PROBLEM DETAILS →
Beneath this line are the data; copy exactly the part of them that opens with the line containing "Besides, there is" and closes with the line containing "Even with the", and only that part.

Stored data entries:
_____
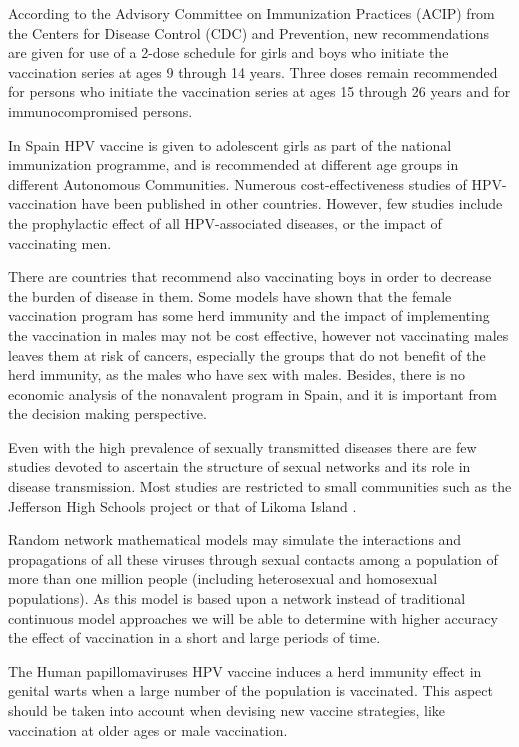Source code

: According to the Advisory Committee on Immunization Practices (ACIP) from the Centers for Disease Control (CDC) and Prevention, new recommendations are given for use of a 2-dose schedule for girls and boys who initiate the vaccination series at ages 9 through 14 years. Three doses remain recommended for persons who initiate the vaccination series at ages 15 through 26 years and for immunocompromised persons.

In Spain HPV vaccine is given to adolescent girls as part of the national immunization programme, and is recommended at different age groups in different Autonomous Communities. Numerous cost-effectiveness studies of HPV-vaccination have been published in other countries. However, few studies include the prophylactic effect of all HPV-associated diseases, or the impact of vaccinating men.

There are countries that recommend also vaccinating boys in order to decrease the burden of disease in them. Some models have shown that the female vaccination program has some herd immunity and the impact of implementing the vaccination in males may not be cost effective, however not vaccinating males leaves them at risk of cancers, especially the groups that do not benefit of the herd immunity, as the males who have sex with males.
Besides, there is no economic analysis of the nonavalent program in Spain, and it is important from the decision making perspective.

Even with the high prevalence of sexually transmitted diseases there are few studies devoted to ascertain the structure of sexual networks and its role in disease transmission. Most studies are restricted to small communities such as the Jefferson High Schools project \cite{bearman2004chains} or that of Likoma Island \cite{helleringer2007sexual}.

Random network mathematical models may simulate the interactions and propagations of all these viruses through sexual contacts among a population of more than one million people (including heterosexual and homosexual populations). As this model is based upon a network instead of traditional continuous model approaches \cite{elbasha2007model} we will be able to determine with higher accuracy the effect of vaccination in a short and large periods of time.

The Human papillomaviruses HPV vaccine induces a herd immunity effect in genital warts when a large number of the population is vaccinated. This aspect should be taken into account when devising new vaccine strategies, like vaccination at older ages or male vaccination.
_____
OUTPUT FOR THIS TASK →
Besides, there is no economic analysis of the nonavalent program in Spain, and it is important from the decision making perspective.

Even with the high prevalence of sexually transmitted diseases there are few studies devoted to ascertain the structure of sexual networks and its role in disease transmission. Most studies are restricted to small communities such as the Jefferson High Schools project \cite{bearman2004chains} or that of Likoma Island \cite{helleringer2007sexual}.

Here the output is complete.